WHAT THIS TASK INVOLVES
Some lines in the data below hold the string "solution". Report how many, as a bare number.

EXTRACTED RECORDS
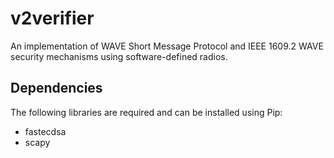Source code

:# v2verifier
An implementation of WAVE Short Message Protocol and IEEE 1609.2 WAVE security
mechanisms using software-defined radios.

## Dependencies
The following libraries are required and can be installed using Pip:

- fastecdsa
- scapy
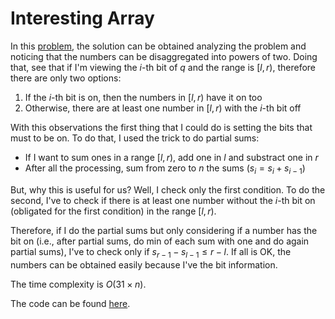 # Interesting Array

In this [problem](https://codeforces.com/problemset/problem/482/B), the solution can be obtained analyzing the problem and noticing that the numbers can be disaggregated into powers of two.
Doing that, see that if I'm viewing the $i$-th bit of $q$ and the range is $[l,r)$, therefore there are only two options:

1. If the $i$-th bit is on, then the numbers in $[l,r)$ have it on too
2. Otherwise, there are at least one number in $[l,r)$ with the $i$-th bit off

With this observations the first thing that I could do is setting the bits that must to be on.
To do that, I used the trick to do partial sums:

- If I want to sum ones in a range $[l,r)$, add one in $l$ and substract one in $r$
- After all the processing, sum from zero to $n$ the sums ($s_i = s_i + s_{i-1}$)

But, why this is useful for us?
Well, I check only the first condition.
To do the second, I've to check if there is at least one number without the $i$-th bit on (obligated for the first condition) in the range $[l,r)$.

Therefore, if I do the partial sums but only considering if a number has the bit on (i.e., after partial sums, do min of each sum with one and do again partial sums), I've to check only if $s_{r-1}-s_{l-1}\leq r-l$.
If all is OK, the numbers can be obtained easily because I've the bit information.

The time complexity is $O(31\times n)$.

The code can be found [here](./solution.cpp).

...

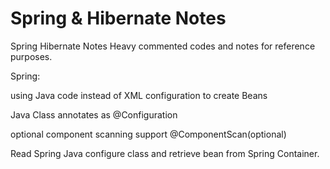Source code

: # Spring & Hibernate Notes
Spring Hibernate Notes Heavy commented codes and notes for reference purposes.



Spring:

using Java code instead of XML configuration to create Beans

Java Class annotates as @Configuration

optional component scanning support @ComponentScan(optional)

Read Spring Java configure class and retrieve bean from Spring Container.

REPLY TO THE EXERCISE
2